From the entries that follow, reproduce exactly and only the lines from the line with "check if file/directory" to the line with "To perform operations", endpoints included.

START Information shown

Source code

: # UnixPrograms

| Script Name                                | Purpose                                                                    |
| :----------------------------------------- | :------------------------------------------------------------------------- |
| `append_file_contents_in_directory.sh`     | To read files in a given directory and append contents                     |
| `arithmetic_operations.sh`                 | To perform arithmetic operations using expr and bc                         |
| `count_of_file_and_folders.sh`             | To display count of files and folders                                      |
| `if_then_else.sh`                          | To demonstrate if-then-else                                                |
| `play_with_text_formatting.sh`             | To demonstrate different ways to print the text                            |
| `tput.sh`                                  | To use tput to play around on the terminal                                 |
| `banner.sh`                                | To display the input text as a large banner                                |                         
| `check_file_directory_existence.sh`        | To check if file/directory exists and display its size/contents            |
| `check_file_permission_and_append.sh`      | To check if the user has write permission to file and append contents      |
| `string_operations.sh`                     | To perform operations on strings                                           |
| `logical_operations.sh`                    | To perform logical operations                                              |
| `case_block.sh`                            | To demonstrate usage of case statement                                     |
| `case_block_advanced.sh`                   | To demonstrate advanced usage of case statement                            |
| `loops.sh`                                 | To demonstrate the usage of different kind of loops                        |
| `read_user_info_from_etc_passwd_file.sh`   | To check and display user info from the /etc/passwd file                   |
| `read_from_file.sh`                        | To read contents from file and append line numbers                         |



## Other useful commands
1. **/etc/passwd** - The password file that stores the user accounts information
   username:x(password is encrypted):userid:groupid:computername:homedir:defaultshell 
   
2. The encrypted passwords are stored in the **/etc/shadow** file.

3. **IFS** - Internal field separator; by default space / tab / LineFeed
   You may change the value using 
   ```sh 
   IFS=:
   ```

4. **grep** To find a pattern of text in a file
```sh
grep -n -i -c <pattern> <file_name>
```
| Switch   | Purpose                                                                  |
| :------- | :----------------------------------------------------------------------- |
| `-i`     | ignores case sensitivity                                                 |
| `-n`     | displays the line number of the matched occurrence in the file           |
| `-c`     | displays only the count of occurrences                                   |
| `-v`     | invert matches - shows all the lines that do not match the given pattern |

END Information shown

* _Finished exercise_:
| `check_file_directory_existence.sh`        | To check if file/directory exists and display its size/contents            |
| `check_file_permission_and_append.sh`      | To check if the user has write permission to file and append contents      |
| `string_operations.sh`                     | To perform operations on strings                                           |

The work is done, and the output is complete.